## ACTIVITY
Say how many lines in the records contain the string "filled". Nothing but the number should be given.

## Saved data entries
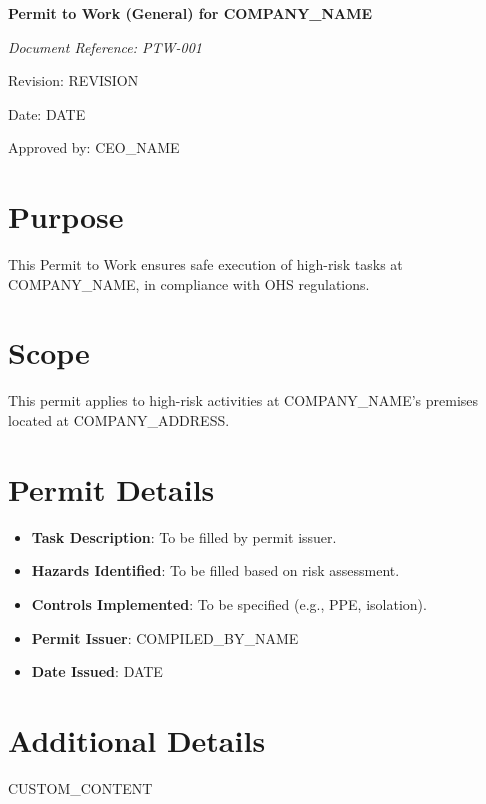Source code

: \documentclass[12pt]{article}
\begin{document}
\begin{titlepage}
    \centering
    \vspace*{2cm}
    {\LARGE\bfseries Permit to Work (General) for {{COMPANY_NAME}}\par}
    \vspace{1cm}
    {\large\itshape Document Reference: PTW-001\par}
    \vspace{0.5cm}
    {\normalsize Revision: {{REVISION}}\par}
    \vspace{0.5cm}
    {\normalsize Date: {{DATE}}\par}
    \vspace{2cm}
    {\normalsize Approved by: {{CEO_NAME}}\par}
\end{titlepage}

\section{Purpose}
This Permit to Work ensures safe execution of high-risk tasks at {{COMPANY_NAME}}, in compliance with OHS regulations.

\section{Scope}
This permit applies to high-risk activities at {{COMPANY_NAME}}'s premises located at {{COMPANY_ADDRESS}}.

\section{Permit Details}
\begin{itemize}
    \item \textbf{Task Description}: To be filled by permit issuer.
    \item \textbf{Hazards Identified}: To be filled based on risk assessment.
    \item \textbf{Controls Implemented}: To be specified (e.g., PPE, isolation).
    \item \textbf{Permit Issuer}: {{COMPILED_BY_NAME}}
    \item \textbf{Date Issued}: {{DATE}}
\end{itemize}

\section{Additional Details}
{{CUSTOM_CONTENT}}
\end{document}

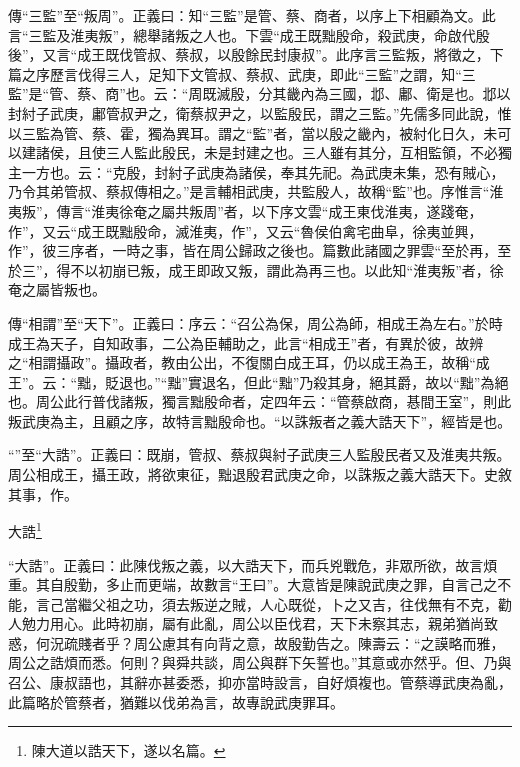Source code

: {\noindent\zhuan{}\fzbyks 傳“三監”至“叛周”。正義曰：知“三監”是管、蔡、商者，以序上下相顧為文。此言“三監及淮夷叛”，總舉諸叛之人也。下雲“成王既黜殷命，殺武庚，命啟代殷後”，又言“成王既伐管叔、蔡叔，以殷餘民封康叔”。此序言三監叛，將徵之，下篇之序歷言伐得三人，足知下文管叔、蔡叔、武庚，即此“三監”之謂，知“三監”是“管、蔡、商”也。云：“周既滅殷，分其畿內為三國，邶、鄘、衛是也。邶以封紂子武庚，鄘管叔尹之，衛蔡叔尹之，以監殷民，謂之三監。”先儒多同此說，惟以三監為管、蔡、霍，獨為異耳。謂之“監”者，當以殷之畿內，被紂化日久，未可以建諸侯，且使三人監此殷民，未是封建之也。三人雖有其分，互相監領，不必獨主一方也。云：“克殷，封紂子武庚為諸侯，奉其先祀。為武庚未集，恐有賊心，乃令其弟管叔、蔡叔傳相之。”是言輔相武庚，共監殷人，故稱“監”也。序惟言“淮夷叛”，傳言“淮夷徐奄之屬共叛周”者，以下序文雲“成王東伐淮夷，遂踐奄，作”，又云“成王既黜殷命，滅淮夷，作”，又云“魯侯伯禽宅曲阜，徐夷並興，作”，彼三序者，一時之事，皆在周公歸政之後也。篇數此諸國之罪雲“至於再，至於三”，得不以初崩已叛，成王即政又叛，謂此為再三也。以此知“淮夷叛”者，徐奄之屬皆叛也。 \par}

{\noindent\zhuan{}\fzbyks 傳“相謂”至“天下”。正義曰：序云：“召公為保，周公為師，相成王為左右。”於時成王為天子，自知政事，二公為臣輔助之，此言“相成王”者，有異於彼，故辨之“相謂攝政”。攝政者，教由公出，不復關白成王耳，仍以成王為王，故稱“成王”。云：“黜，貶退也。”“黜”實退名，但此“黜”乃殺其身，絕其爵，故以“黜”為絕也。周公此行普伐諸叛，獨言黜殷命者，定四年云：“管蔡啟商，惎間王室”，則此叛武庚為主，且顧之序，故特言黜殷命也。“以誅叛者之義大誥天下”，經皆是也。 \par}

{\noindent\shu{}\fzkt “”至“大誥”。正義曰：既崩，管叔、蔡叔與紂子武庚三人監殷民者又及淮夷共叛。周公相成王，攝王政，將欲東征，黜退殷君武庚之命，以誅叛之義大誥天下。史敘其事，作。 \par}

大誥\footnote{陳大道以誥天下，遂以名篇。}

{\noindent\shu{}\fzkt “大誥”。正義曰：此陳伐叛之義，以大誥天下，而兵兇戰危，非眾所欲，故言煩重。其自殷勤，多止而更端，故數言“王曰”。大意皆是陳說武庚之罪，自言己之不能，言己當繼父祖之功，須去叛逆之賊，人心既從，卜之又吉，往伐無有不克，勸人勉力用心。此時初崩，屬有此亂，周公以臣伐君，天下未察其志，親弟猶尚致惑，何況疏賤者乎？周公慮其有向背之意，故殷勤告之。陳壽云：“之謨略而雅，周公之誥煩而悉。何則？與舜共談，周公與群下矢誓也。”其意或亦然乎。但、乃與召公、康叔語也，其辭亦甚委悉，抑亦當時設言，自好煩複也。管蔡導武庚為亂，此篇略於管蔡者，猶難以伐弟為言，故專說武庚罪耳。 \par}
* * *
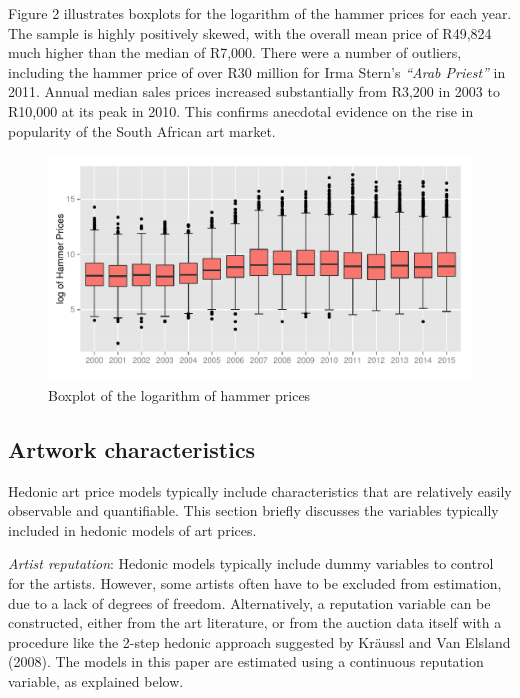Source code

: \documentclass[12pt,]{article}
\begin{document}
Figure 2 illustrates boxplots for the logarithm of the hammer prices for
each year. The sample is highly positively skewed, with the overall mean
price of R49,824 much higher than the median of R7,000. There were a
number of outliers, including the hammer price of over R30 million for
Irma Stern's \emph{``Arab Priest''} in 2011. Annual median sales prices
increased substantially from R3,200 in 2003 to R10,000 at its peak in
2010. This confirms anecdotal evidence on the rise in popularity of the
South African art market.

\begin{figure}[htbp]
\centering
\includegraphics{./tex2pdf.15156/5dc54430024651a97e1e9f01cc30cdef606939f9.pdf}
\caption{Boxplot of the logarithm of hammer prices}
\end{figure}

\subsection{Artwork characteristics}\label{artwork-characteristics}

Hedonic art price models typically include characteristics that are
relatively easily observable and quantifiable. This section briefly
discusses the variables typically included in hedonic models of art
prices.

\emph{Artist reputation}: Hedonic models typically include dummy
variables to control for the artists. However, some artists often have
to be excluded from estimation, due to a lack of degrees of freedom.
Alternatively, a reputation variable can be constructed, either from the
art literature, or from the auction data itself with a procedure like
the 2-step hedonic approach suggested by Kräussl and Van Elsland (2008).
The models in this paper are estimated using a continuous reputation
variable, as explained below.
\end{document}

## RESPONSE BELOW
2